### [Data to use]

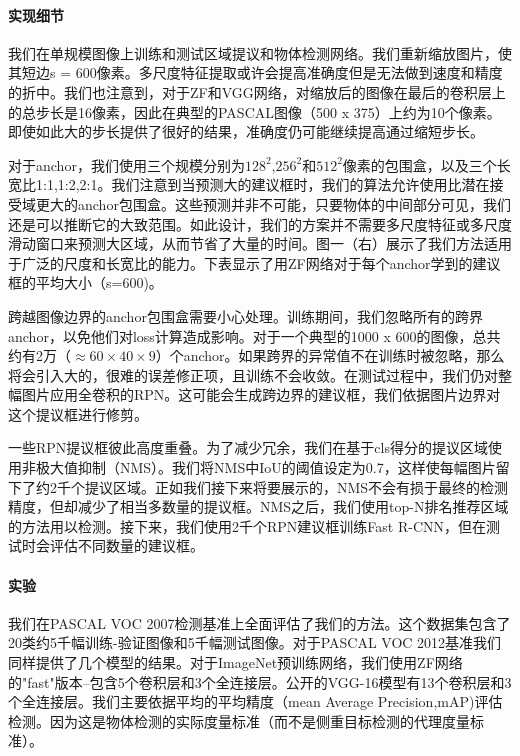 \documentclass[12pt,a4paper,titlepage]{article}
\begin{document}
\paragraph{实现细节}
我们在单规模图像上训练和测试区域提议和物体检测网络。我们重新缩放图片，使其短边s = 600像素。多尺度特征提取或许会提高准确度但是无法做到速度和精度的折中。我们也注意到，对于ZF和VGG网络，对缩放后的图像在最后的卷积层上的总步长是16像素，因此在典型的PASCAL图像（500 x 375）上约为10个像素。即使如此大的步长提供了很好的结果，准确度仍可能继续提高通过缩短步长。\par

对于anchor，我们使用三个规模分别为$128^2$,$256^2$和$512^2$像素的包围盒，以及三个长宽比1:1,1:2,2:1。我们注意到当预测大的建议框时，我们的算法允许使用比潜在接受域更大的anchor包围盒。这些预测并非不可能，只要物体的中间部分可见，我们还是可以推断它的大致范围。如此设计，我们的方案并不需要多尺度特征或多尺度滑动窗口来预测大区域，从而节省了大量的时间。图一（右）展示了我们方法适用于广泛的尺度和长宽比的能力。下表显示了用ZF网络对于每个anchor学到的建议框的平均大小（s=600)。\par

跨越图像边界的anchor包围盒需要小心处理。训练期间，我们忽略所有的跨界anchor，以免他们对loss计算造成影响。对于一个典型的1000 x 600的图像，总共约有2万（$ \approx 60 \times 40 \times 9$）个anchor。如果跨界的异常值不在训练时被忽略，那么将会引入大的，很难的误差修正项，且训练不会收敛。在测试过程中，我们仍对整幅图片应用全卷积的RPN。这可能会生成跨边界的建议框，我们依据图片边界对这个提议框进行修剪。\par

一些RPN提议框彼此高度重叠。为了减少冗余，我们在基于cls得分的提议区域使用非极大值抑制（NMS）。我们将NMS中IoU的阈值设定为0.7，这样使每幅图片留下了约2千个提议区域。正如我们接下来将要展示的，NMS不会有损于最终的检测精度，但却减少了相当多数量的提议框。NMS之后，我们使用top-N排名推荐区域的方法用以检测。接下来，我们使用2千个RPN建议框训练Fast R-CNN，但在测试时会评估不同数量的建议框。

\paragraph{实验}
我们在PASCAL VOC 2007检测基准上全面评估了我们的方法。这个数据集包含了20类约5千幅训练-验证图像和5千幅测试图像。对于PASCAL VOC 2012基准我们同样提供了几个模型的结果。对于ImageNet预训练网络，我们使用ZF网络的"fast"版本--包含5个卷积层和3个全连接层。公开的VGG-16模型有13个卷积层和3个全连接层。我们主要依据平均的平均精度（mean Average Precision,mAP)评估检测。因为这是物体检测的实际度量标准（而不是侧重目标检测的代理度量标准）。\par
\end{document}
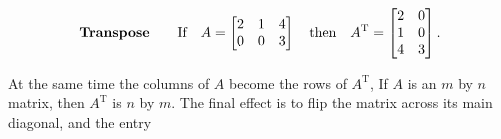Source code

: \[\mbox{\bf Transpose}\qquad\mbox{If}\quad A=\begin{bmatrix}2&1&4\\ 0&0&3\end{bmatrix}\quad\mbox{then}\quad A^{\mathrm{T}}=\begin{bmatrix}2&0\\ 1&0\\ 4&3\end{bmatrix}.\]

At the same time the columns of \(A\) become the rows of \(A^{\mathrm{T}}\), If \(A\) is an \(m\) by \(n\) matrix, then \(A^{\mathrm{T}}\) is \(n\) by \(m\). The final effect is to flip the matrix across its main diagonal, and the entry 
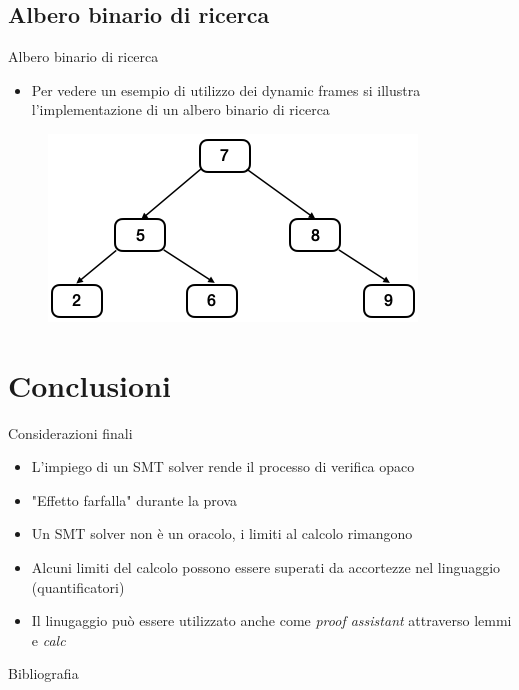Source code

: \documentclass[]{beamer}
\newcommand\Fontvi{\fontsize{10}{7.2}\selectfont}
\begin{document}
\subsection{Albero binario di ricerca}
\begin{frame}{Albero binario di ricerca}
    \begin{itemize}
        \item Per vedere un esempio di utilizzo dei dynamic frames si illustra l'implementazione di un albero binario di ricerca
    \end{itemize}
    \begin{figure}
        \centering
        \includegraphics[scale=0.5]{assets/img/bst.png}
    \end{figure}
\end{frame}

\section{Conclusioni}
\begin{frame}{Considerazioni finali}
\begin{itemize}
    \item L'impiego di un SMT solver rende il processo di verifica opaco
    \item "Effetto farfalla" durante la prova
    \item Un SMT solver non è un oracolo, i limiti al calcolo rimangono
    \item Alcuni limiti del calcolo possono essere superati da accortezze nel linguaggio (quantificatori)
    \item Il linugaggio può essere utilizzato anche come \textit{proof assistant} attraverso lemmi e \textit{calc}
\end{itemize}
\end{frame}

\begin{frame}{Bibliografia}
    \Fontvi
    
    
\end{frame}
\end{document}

### [Problem description]
Your response should be the count of lines in the material above that contain "binario", with nothing added.

### [Completed task]
3